### [EXERCISE]
Among the lines below, restate word for word only those from the line with "Let's all meet for 1:1s when I get back." through the line with "The data I selected", with both end lines kept.

▬▬▬

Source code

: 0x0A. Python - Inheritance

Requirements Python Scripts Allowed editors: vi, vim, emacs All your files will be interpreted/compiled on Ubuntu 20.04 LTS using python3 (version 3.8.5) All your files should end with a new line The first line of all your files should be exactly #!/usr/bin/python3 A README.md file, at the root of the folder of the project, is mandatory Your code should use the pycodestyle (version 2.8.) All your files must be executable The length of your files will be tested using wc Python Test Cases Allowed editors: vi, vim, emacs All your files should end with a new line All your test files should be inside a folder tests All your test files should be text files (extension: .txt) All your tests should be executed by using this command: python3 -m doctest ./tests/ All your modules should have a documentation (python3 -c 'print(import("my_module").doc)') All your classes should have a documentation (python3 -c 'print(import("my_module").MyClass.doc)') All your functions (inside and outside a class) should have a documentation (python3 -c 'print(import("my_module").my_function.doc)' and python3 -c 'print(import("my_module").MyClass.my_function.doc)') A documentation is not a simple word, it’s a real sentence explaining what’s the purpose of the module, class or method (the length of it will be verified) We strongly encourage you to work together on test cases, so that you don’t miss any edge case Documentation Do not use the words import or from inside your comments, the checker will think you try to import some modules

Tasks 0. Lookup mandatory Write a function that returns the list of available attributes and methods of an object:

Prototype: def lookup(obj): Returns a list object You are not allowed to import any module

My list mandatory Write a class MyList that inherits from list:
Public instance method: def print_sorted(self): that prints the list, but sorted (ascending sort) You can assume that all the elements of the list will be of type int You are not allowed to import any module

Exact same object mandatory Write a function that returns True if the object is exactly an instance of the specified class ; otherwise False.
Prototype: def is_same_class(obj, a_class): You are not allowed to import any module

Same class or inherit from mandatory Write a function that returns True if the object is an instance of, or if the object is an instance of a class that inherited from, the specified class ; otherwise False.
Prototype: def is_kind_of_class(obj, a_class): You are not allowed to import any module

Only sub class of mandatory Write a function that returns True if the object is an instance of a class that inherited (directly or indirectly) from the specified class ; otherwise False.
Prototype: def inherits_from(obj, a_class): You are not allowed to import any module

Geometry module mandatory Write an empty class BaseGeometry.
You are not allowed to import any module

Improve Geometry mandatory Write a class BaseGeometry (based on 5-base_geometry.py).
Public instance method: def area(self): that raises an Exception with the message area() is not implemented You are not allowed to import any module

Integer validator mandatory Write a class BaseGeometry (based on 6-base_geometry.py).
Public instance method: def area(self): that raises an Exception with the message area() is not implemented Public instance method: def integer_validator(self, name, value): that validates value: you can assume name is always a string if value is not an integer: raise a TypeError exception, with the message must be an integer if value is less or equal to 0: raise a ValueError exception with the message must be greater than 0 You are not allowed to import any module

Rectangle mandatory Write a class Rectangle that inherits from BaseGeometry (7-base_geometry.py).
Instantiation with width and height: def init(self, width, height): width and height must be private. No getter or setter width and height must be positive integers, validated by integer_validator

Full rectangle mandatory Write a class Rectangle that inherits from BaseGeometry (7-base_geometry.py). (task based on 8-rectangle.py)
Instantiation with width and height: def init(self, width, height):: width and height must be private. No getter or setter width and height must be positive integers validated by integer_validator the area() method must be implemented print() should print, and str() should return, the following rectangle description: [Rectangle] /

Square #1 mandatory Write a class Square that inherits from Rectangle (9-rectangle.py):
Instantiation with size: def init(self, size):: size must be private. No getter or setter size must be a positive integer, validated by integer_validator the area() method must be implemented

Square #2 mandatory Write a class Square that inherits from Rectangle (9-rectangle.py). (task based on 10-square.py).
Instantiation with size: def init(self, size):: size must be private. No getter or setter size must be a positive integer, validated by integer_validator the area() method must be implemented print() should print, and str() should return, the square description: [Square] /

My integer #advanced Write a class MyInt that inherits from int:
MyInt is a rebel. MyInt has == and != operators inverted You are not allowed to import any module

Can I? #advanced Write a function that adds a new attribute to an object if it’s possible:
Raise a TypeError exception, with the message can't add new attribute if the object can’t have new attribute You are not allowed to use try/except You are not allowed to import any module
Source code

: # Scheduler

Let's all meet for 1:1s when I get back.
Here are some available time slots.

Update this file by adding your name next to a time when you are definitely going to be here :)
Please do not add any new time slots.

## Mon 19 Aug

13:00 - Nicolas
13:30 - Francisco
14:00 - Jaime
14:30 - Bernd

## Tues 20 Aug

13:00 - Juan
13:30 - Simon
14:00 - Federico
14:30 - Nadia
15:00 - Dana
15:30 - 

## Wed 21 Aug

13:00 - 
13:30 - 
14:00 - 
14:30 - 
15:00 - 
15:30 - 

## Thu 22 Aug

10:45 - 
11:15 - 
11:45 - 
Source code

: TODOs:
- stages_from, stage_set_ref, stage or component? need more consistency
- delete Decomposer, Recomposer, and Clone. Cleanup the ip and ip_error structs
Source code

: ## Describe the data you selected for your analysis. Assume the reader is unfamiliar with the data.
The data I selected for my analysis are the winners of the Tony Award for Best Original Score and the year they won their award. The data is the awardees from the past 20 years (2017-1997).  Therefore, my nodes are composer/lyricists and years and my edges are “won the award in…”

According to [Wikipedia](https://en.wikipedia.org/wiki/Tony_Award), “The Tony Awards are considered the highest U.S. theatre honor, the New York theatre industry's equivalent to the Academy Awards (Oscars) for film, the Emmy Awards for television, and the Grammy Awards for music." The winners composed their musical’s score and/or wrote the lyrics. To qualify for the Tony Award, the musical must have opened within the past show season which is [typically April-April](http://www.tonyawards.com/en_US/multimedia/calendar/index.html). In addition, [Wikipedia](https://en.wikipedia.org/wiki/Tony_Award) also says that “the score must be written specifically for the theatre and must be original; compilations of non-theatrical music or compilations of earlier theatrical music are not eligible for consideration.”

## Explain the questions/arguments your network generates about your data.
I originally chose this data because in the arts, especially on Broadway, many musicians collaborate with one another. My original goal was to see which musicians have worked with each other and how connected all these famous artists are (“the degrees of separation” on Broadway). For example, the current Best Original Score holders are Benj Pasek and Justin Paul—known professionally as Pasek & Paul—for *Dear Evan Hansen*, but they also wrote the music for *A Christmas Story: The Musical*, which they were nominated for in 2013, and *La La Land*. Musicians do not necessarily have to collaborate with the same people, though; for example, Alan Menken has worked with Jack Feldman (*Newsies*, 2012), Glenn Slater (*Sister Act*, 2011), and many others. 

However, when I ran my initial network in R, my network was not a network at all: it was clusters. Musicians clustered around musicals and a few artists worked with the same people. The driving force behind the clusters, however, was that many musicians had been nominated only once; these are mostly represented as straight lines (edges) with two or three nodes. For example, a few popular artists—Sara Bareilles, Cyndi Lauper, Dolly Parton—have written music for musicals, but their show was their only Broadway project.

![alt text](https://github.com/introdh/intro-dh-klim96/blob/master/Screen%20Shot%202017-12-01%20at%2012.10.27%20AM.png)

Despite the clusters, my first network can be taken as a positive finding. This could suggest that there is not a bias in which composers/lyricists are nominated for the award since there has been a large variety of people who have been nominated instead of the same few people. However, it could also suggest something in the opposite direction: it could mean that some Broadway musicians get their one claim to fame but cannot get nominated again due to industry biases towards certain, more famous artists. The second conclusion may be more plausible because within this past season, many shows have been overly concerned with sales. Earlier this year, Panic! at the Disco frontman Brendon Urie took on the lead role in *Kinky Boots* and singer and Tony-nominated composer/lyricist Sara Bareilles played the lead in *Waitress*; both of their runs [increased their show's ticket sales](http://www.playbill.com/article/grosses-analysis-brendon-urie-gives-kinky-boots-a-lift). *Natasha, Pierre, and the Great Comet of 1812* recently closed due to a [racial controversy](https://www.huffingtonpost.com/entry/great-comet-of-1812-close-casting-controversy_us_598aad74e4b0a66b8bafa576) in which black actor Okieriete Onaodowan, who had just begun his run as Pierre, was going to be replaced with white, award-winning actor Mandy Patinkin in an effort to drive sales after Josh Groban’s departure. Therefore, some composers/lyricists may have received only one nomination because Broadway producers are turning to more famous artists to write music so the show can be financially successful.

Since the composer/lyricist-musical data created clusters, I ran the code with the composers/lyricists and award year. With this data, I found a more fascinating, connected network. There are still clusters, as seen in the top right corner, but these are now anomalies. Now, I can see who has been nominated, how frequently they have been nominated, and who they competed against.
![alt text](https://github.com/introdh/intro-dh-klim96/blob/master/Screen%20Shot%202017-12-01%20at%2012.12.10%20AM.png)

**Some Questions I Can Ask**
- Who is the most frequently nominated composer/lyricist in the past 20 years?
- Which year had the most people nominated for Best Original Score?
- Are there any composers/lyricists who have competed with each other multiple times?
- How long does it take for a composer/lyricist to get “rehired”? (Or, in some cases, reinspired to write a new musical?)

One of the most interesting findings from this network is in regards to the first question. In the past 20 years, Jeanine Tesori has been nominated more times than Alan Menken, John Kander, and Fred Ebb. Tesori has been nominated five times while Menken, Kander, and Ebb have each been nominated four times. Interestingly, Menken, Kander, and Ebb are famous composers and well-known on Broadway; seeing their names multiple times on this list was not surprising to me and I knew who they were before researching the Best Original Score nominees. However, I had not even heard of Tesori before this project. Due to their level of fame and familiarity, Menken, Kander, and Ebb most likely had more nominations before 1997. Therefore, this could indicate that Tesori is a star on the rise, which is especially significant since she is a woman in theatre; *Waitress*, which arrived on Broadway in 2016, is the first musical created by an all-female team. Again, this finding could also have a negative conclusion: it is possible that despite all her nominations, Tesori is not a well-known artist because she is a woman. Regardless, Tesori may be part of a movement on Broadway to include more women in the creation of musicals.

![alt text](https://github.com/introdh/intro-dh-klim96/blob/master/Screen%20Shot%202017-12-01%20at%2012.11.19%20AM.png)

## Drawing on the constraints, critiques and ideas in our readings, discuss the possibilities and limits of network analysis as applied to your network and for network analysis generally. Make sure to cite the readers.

▬▬▬

### [FINISHED EXERCISE]
Let's all meet for 1:1s when I get back.
Here are some available time slots.

Update this file by adding your name next to a time when you are definitely going to be here :)
Please do not add any new time slots.

## Mon 19 Aug

13:00 - Nicolas
13:30 - Francisco
14:00 - Jaime
14:30 - Bernd

## Tues 20 Aug

13:00 - Juan
13:30 - Simon
14:00 - Federico
14:30 - Nadia
15:00 - Dana
15:30 - 

## Wed 21 Aug

13:00 - 
13:30 - 
14:00 - 
14:30 - 
15:00 - 
15:30 - 

## Thu 22 Aug

10:45 - 
11:15 - 
11:45 - 
Source code

: TODOs:
- stages_from, stage_set_ref, stage or component? need more consistency
- delete Decomposer, Recomposer, and Clone. Cleanup the ip and ip_error structs
Source code

: ## Describe the data you selected for your analysis. Assume the reader is unfamiliar with the data.
The data I selected for my analysis are the winners of the Tony Award for Best Original Score and the year they won their award. The data is the awardees from the past 20 years (2017-1997).  Therefore, my nodes are composer/lyricists and years and my edges are “won the award in…”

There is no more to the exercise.